== ASSIGNED TASK ==
Exactly reproduce the lines from the line that has "crawl(root_url" down to the last line of the entries, inclusive.

== INFORMATION SUPPLIED ==
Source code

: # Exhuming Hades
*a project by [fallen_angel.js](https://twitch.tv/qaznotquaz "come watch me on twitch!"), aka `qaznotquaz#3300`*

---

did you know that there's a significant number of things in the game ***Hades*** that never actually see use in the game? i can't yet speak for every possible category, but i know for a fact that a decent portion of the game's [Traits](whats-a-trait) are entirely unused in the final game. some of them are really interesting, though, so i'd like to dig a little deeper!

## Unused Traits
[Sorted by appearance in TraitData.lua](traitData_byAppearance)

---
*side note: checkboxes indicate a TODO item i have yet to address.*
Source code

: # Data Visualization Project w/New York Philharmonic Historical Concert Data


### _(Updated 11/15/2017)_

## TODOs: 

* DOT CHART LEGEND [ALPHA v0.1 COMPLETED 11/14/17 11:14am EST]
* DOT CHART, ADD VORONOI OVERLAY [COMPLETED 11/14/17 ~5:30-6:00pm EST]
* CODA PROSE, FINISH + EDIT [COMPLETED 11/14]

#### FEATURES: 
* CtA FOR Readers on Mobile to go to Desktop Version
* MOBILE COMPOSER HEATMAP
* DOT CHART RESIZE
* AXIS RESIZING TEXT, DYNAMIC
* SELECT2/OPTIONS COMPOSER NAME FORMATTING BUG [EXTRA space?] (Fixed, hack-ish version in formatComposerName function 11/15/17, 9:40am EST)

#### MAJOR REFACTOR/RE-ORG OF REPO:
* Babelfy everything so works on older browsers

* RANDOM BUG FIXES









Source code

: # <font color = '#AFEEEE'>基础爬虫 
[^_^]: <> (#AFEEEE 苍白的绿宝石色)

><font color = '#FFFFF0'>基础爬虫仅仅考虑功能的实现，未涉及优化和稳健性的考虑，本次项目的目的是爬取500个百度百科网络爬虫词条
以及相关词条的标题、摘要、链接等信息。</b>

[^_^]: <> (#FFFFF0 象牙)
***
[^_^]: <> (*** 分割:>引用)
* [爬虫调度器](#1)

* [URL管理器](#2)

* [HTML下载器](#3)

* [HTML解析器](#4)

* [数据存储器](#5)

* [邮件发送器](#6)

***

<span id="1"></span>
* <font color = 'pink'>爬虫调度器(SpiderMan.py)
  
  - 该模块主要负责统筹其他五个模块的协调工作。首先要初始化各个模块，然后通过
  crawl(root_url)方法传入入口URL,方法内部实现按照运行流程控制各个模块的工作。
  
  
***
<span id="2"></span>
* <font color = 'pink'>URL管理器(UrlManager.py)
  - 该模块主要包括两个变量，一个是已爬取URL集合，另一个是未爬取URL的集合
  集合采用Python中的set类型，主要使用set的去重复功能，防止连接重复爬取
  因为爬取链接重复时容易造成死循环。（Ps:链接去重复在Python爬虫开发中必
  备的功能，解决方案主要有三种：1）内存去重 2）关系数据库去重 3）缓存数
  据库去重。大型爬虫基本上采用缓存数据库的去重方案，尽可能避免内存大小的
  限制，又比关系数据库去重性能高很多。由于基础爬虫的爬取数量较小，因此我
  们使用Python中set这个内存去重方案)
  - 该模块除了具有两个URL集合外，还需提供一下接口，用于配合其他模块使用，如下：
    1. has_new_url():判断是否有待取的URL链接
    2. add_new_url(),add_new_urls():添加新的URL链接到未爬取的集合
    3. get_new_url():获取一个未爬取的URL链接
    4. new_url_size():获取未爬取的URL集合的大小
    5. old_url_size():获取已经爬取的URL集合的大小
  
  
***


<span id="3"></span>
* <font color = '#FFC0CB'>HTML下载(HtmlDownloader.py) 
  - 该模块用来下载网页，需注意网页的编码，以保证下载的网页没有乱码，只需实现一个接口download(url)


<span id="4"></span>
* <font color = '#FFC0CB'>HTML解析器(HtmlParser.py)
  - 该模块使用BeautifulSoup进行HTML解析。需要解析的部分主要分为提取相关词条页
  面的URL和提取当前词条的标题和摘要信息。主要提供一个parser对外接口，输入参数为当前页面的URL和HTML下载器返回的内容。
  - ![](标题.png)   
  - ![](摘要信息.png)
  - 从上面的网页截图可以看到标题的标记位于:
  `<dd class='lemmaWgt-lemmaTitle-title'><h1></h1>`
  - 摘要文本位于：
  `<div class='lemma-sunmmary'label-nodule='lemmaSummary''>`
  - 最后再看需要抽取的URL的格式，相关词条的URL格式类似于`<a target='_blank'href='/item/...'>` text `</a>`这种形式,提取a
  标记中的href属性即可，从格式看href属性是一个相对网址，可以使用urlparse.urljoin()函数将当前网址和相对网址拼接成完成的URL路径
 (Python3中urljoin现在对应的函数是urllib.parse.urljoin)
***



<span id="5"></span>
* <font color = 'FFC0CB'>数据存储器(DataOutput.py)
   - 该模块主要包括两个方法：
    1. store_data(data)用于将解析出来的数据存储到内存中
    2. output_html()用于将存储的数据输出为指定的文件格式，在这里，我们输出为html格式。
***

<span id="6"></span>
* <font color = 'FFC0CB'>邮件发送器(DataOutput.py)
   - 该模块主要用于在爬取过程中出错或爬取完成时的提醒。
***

== ANSWER ==
  crawl(root_url)方法传入入口URL,方法内部实现按照运行流程控制各个模块的工作。
  
  
***
<span id="2"></span>
* <font color = 'pink'>URL管理器(UrlManager.py)
  - 该模块主要包括两个变量，一个是已爬取URL集合，另一个是未爬取URL的集合
  集合采用Python中的set类型，主要使用set的去重复功能，防止连接重复爬取
  因为爬取链接重复时容易造成死循环。（Ps:链接去重复在Python爬虫开发中必
  备的功能，解决方案主要有三种：1）内存去重 2）关系数据库去重 3）缓存数
  据库去重。大型爬虫基本上采用缓存数据库的去重方案，尽可能避免内存大小的
  限制，又比关系数据库去重性能高很多。由于基础爬虫的爬取数量较小，因此我
  们使用Python中set这个内存去重方案)
  - 该模块除了具有两个URL集合外，还需提供一下接口，用于配合其他模块使用，如下：
    1. has_new_url():判断是否有待取的URL链接
    2. add_new_url(),add_new_urls():添加新的URL链接到未爬取的集合
    3. get_new_url():获取一个未爬取的URL链接
    4. new_url_size():获取未爬取的URL集合的大小
    5. old_url_size():获取已经爬取的URL集合的大小
  
  
***


<span id="3"></span>
* <font color = '#FFC0CB'>HTML下载(HtmlDownloader.py) 
  - 该模块用来下载网页，需注意网页的编码，以保证下载的网页没有乱码，只需实现一个接口download(url)


<span id="4"></span>
* <font color = '#FFC0CB'>HTML解析器(HtmlParser.py)
  - 该模块使用BeautifulSoup进行HTML解析。需要解析的部分主要分为提取相关词条页
  面的URL和提取当前词条的标题和摘要信息。主要提供一个parser对外接口，输入参数为当前页面的URL和HTML下载器返回的内容。
  - ![](标题.png)   
  - ![](摘要信息.png)
  - 从上面的网页截图可以看到标题的标记位于:
  `<dd class='lemmaWgt-lemmaTitle-title'><h1></h1>`
  - 摘要文本位于：
  `<div class='lemma-sunmmary'label-nodule='lemmaSummary''>`
  - 最后再看需要抽取的URL的格式，相关词条的URL格式类似于`<a target='_blank'href='/item/...'>` text `</a>`这种形式,提取a
  标记中的href属性即可，从格式看href属性是一个相对网址，可以使用urlparse.urljoin()函数将当前网址和相对网址拼接成完成的URL路径
 (Python3中urljoin现在对应的函数是urllib.parse.urljoin)
***



<span id="5"></span>
* <font color = 'FFC0CB'>数据存储器(DataOutput.py)
   - 该模块主要包括两个方法：
    1. store_data(data)用于将解析出来的数据存储到内存中
    2. output_html()用于将存储的数据输出为指定的文件格式，在这里，我们输出为html格式。
***

<span id="6"></span>
* <font color = 'FFC0CB'>邮件发送器(DataOutput.py)
   - 该模块主要用于在爬取过程中出错或爬取完成时的提醒。
***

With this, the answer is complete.